▶ _WORK ITEM_: Write out each line of the entries below that holds the word "height".

:: RECORDS SHOWN

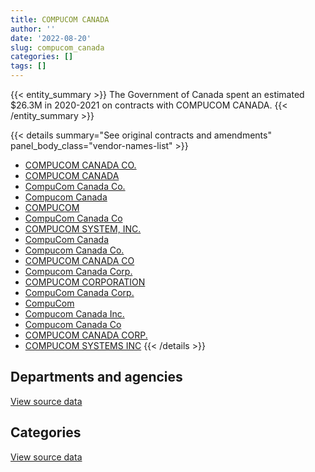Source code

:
 ```yaml
---
title: COMPUCOM CANADA
author: ''
date: '2022-08-20'
slug: compucom_canada
categories: []
tags: []
---
```


<script src="/rmarkdown-libs/htmlwidgets/htmlwidgets.js"></script>
<link href="/rmarkdown-libs/datatables-css/datatables-crosstalk.css" rel="stylesheet" />
<script src="/rmarkdown-libs/datatables-binding/datatables.js"></script>
<script src="/rmarkdown-libs/jquery/jquery-3.6.0.min.js"></script>
<link href="/rmarkdown-libs/dt-core-bootstrap/css/dataTables.bootstrap.min.css" rel="stylesheet" />
<link href="/rmarkdown-libs/dt-core-bootstrap/css/dataTables.bootstrap.extra.css" rel="stylesheet" />
<script src="/rmarkdown-libs/dt-core-bootstrap/js/jquery.dataTables.min.js"></script>
<script src="/rmarkdown-libs/dt-core-bootstrap/js/dataTables.bootstrap.min.js"></script>
<link href="/rmarkdown-libs/crosstalk/css/crosstalk.min.css" rel="stylesheet" />
<script src="/rmarkdown-libs/crosstalk/js/crosstalk.min.js"></script>
<script src="/rmarkdown-libs/htmlwidgets/htmlwidgets.js"></script>
<link href="/rmarkdown-libs/datatables-css/datatables-crosstalk.css" rel="stylesheet" />
<script src="/rmarkdown-libs/datatables-binding/datatables.js"></script>
<script src="/rmarkdown-libs/jquery/jquery-3.6.0.min.js"></script>
<link href="/rmarkdown-libs/dt-core-bootstrap/css/dataTables.bootstrap.min.css" rel="stylesheet" />
<link href="/rmarkdown-libs/dt-core-bootstrap/css/dataTables.bootstrap.extra.css" rel="stylesheet" />
<script src="/rmarkdown-libs/dt-core-bootstrap/js/jquery.dataTables.min.js"></script>
<script src="/rmarkdown-libs/dt-core-bootstrap/js/dataTables.bootstrap.min.js"></script>
<link href="/rmarkdown-libs/crosstalk/css/crosstalk.min.css" rel="stylesheet" />
<script src="/rmarkdown-libs/crosstalk/js/crosstalk.min.js"></script>

{{< entity_summary >}}
The Government of Canada spent an estimated \$26.3M in 2020-2021 on contracts with COMPUCOM CANADA.
{{< /entity_summary >}}

{{< details summary="See original contracts and amendments" panel_body_class="vendor-names-list" >}}
- [COMPUCOM CANADA CO.](https://search.open.canada.ca/en/ct/?sort=contract_value_f%20desc&page=1&search_text=%22COMPUCOM%20CANADA%20CO.%22)
- [COMPUCOM CANADA](https://search.open.canada.ca/en/ct/?sort=contract_value_f%20desc&page=1&search_text=%22COMPUCOM%20CANADA%22)
- [CompuCom Canada Co.](https://search.open.canada.ca/en/ct/?sort=contract_value_f%20desc&page=1&search_text=%22CompuCom%20Canada%20Co.%22)
- [Compucom Canada](https://search.open.canada.ca/en/ct/?sort=contract_value_f%20desc&page=1&search_text=%22Compucom%20Canada%22)
- [COMPUCOM](https://search.open.canada.ca/en/ct/?sort=contract_value_f%20desc&page=1&search_text=%22COMPUCOM%22)
- [CompuCom Canada Co](https://search.open.canada.ca/en/ct/?sort=contract_value_f%20desc&page=1&search_text=%22CompuCom%20Canada%20Co%22)
- [COMPUCOM SYSTEM, INC.](https://search.open.canada.ca/en/ct/?sort=contract_value_f%20desc&page=1&search_text=%22COMPUCOM%20SYSTEM%2c%20INC.%22)
- [CompuCom Canada](https://search.open.canada.ca/en/ct/?sort=contract_value_f%20desc&page=1&search_text=%22CompuCom%20Canada%22)
- [Compucom Canada Co.](https://search.open.canada.ca/en/ct/?sort=contract_value_f%20desc&page=1&search_text=%22Compucom%20Canada%20Co.%22)
- [COMPUCOM CANADA CO](https://search.open.canada.ca/en/ct/?sort=contract_value_f%20desc&page=1&search_text=%22COMPUCOM%20CANADA%20CO%22)
- [Compucom Canada Corp.](https://search.open.canada.ca/en/ct/?sort=contract_value_f%20desc&page=1&search_text=%22Compucom%20Canada%20Corp.%22)
- [COMPUCOM CORPORATION](https://search.open.canada.ca/en/ct/?sort=contract_value_f%20desc&page=1&search_text=%22COMPUCOM%20CORPORATION%22)
- [CompuCom Canada Corp.](https://search.open.canada.ca/en/ct/?sort=contract_value_f%20desc&page=1&search_text=%22CompuCom%20Canada%20Corp.%22)
- [CompuCom](https://search.open.canada.ca/en/ct/?sort=contract_value_f%20desc&page=1&search_text=%22CompuCom%22)
- [Compucom Canada Inc.](https://search.open.canada.ca/en/ct/?sort=contract_value_f%20desc&page=1&search_text=%22Compucom%20Canada%20Inc.%22)
- [Compucom Canada Co](https://search.open.canada.ca/en/ct/?sort=contract_value_f%20desc&page=1&search_text=%22Compucom%20Canada%20Co%22)
- [COMPUCOM CANADA CORP.](https://search.open.canada.ca/en/ct/?sort=contract_value_f%20desc&page=1&search_text=%22COMPUCOM%20CANADA%20CORP.%22)
- [COMPUCOM SYSTEMS INC](https://search.open.canada.ca/en/ct/?sort=contract_value_f%20desc&page=1&search_text=%22COMPUCOM%20SYSTEMS%20INC%22)
{{< /details >}}

## Departments and agencies

<div id="htmlwidget-1" style="width:100%;height:auto;" class="datatables html-widget"></div>
<script type="application/json" data-for="htmlwidget-1">{"x":{"style":"bootstrap","filter":"none","vertical":false,"data":[["<a href=\"/departments/aandc-aadnc/\">Crown-Indigenous Relations and Northern Affairs Canada<\/a>","<a href=\"/departments/cas-satj/\">Courts Administration Service<\/a>","<a href=\"/departments/cgc-ccg/\">Canadian Grain Commission<\/a>","<a href=\"/departments/cihr-irsc/\">Canadian Institutes of Health Research<\/a>","<a href=\"/departments/dfatd-maecd/\">Global Affairs Canada<\/a>","<a href=\"/departments/dnd-mdn/\">National Defence<\/a>","<a href=\"/departments/ec/\">Environment and Climate Change Canada<\/a>","<a href=\"/departments/hc-sc/\">Health Canada<\/a>","<a href=\"/departments/ic/\">Innovation, Science and Economic Development Canada<\/a>","<a href=\"/departments/isc-sac/\">Indigenous Services Canada<\/a>","<a href=\"/departments/nserc-crsng/\">Natural Sciences and Engineering Research Council of Canada<\/a>","<a href=\"/departments/osfi-bsif/\">Office of the Superintendent of Financial Institutions Canada<\/a>","<a href=\"/departments/pc/\">Parks Canada<\/a>","<a href=\"/departments/pwgsc-tpsgc/\">Public Services and Procurement Canada<\/a>","<a href=\"/departments/rcmp-grc/\">Royal Canadian Mounted Police<\/a>","<a href=\"/departments/ssc-spc/\">Shared Services Canada<\/a>","<a href=\"/departments/vac-acc/\">Veterans Affairs Canada<\/a>"],[null,288271.03,48250.58,11387.05,20870.91,348618.47,null,null,32643.66,null,null,13982.7,null,606637.61,112188.09,17417512.62,null],[280658.61,48924.48,null,null,72519.88,611397.65,14700.1,null,null,280658.61,150124.27,null,27750.56,951004.76,null,16846587.28,996194.4],[null,null,null,null,null,236480.9,null,null,null,null,32096.71,null,null,680014.78,null,5614412.3,null],[null,15572.84,null,null,null,13105621.83,null,5949.06,null,null,null,null,null,500594.15,null,12682135.86,null]],"container":"<table class=\"table table-striped table-hover row-border order-column display\">\n  <thead>\n    <tr>\n      <th>Department<\/th>\n      <th>2017-2018<\/th>\n      <th>2018-2019<\/th>\n      <th>2019-2020<\/th>\n      <th>2020-2021<\/th>\n    <\/tr>\n  <\/thead>\n<\/table>","options":{"order":[[4,"desc"]],"pageLength":10,"autoWidth":true,"columnDefs":[{"targets":1,"render":"function(data, type, row, meta) {\n    return type !== 'display' ? data : DTWidget.formatCurrency(data, \"$\", 2, 3, \",\", \".\", true, null);\n  }"},{"targets":2,"render":"function(data, type, row, meta) {\n    return type !== 'display' ? data : DTWidget.formatCurrency(data, \"$\", 2, 3, \",\", \".\", true, null);\n  }"},{"targets":3,"render":"function(data, type, row, meta) {\n    return type !== 'display' ? data : DTWidget.formatCurrency(data, \"$\", 2, 3, \",\", \".\", true, null);\n  }"},{"targets":4,"render":"function(data, type, row, meta) {\n    return type !== 'display' ? data : DTWidget.formatCurrency(data, \"$\", 2, 3, \",\", \".\", true, null);\n  }"},{"width":"16%","targets":[1,2,3,4]},{"className":"dt-right","targets":[1,2,3,4]}],"orderClasses":false}},"evals":["options.columnDefs.0.render","options.columnDefs.1.render","options.columnDefs.2.render","options.columnDefs.3.render"],"jsHooks":[]}</script>
<p class="text-right">
<a href="https://github.com/GoC-Spending/contracts-data/tree/main/data/out/vendors/compucom_canada/summary_by_fiscal_year_by_department.csv" class="source-data-link btn btn-link">View source data</a>
</p>

## Categories

<div id="htmlwidget-2" style="width:100%;height:auto;" class="datatables html-widget"></div>
<script type="application/json" data-for="htmlwidget-2">{"x":{"style":"bootstrap","filter":"none","vertical":false,"data":[["<a href=\"/categories/1_facilities_and_construction/\">Facilities and construction<\/a>","<a href=\"/categories/10_office_management/\">Office management<\/a>","<a href=\"/categories/11_defence/\">Defence<\/a>","<a href=\"/categories/2_professional_services/\">Professional services<\/a>","<a href=\"/categories/3_information_technology/\">Information technology<\/a>","<a href=\"/categories/6_industrial_products_and_services/\">Industrial products and services<\/a>"],[501076.56,31447.25,348618.47,null,18019220.44,null],[659157.22,115594.75,597093.91,182383.96,18711987.02,14303.74],[465455.2,72800.15,176854.44,110408.76,5548189.32,189296.82],[489815.38,72601.24,13105621.83,0,12422000.47,219834.82]],"container":"<table class=\"table table-striped table-hover row-border order-column display\">\n  <thead>\n    <tr>\n      <th>Category<\/th>\n      <th>2017-2018<\/th>\n      <th>2018-2019<\/th>\n      <th>2019-2020<\/th>\n      <th>2020-2021<\/th>\n    <\/tr>\n  <\/thead>\n<\/table>","options":{"order":[[4,"desc"]],"dom":"t","pageLength":30,"autoWidth":true,"columnDefs":[{"targets":1,"render":"function(data, type, row, meta) {\n    return type !== 'display' ? data : DTWidget.formatCurrency(data, \"$\", 2, 3, \",\", \".\", true, null);\n  }"},{"targets":2,"render":"function(data, type, row, meta) {\n    return type !== 'display' ? data : DTWidget.formatCurrency(data, \"$\", 2, 3, \",\", \".\", true, null);\n  }"},{"targets":3,"render":"function(data, type, row, meta) {\n    return type !== 'display' ? data : DTWidget.formatCurrency(data, \"$\", 2, 3, \",\", \".\", true, null);\n  }"},{"targets":4,"render":"function(data, type, row, meta) {\n    return type !== 'display' ? data : DTWidget.formatCurrency(data, \"$\", 2, 3, \",\", \".\", true, null);\n  }"},{"width":"16%","targets":[1,2,3,4]},{"className":"dt-right","targets":[1,2,3,4]}],"orderClasses":false,"lengthMenu":[10,25,30,50,100]}},"evals":["options.columnDefs.0.render","options.columnDefs.1.render","options.columnDefs.2.render","options.columnDefs.3.render"],"jsHooks":[]}</script>
<p class="text-right">
<a href="https://github.com/GoC-Spending/contracts-data/tree/main/data/out/vendors/compucom_canada/summary_by_fiscal_year_by_category.csv" class="source-data-link btn btn-link">View source data</a>
</p>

::::

▶ _RESPONSE AREA_:
<div id="htmlwidget-1" style="width:100%;height:auto;" class="datatables html-widget"></div>
<div id="htmlwidget-2" style="width:100%;height:auto;" class="datatables html-widget"></div>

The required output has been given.